On being a social worker:
 

“I think the most rewarding part is that people, regardless of their situation, seem to come up with solutions that work for them in terms of regulating their anxiety and doing the best they can. And sometimes you find people who are so damaged that regardless of what they try, they’re stuck in quicksand and they can’t get out. They’re doomed to repeat their past, no matter how hard they try not to. It’s difficult to watch people struggle that way and not be able to make it out. Sometimes, people come to the best solution that they can. That is, they’re pretty functional from the outside. You know, if you or I would come across them on a bus or go for a cup of coffee, everything would seem great, but their capacity for intimate relationships could be very damaged.
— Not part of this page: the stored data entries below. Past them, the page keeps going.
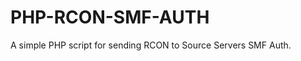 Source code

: PHP-RCON-SMF-AUTH
=================

A simple PHP script for sending RCON to Source Servers SMF Auth.
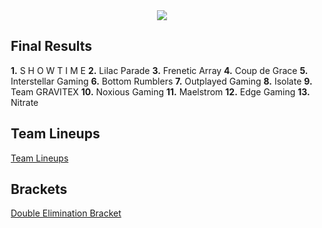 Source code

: <div id="q" style="padding: 0 10px;">
<center><img src="http://i.imgur.com/E1cnsal.png"></center>

<h2>Final Results</h2>

<p>
<b>1.</b> S H O W T I M E
<b>2.</b> Lilac Parade
<b>3.</b> Frenetic Array
<b>4.</b> Coup de Grace
<b>5.</b> Interstellar Gaming
<b>6.</b> Bottom Rumblers
<b>7.</b> Outplayed Gaming
<b>8.</b> Isolate
<b>9.</b> Team GRAVITEX
<b>10.</b> Noxious Gaming
<b>11.</b> Maelstrom
<b>12.</b> Edge Gaming
<b>13.</b> Nitrate
<br>

</p>
<h2>Team Lineups</h2>

<a href="http://forums.aclpro.com.au/t/acl-league-of-legends-online-round-4-registration-thread/5866">Team Lineups</a><br>

<h2>Brackets</h2>

<a href="http://challonge.com/acllolor4">Double Elimination Bracket</a><br>
</div>
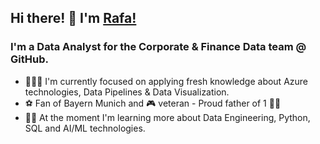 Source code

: ## Hi there! 👋 I'm [Rafa!](https://github.com/rklie)

### I'm a Data Analyst for the Corporate & Finance Data team @ GitHub.

- 👨🏻‍💻 I'm currently focused on applying fresh knowledge about Azure technologies, Data Pipelines & Data Visualization. 
- ⚽ Fan of Bayern Munich and 🎮 veteran - Proud father of 1 👧🏼
- 💪🏻 At the moment I'm learning more about Data Engineering, Python, SQL and AI/ML technologies.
Their ability to trust other people or to fall in love, which is really higher-order kinds of functioning, is really damaged. But there are people who’ve been damaged early in their lives and are not able to make it out, and you can trash a human being in the first year of their life so they are finished, and that’s it, no matter what anybody tries. It won’t help. That’s the sad part. We see that with a lot of kids that were brought over from eastern Europe and came over here to be adopted, and their parents found out they had a total incapacity to attach and to love and to show anything back to another human being, regardless of what they try. Some people get really hurt early in life, and that’s the hard — I think the hardest — part of that anybody tries.

“Actually, the interesting thing is you’re much more likely to survive psychologically if you were physically abused than if you are neglected. Neglect is a much more pernicious problem from a psychological standpoint. Not from a legal or a physical standpoint, being hit. Assuming for the moment that we’re not talking about breaking bones or damaging internal organs. Being smacked or being hit, it’s an event that has a beginning and end. Whereas the outgoing issue of being neglected, you have to figure, well, what’s so wrong with me, that I’m so unlovable that Mommy and Daddy won’t take care of me. And you get the picture very soon, since kids are very egocentric and think that they control the world and everything revolves around them, that they come to the notion that the reason I’m not being taken care of is that there’s something defective with me, and if only I do this dance differently, somebody’s going to love me more. And they keep on picking people who are incapable of loving anybody, and no matter what they do, it doesn’t happen. And so they get stuck. That’s what the stuck is.”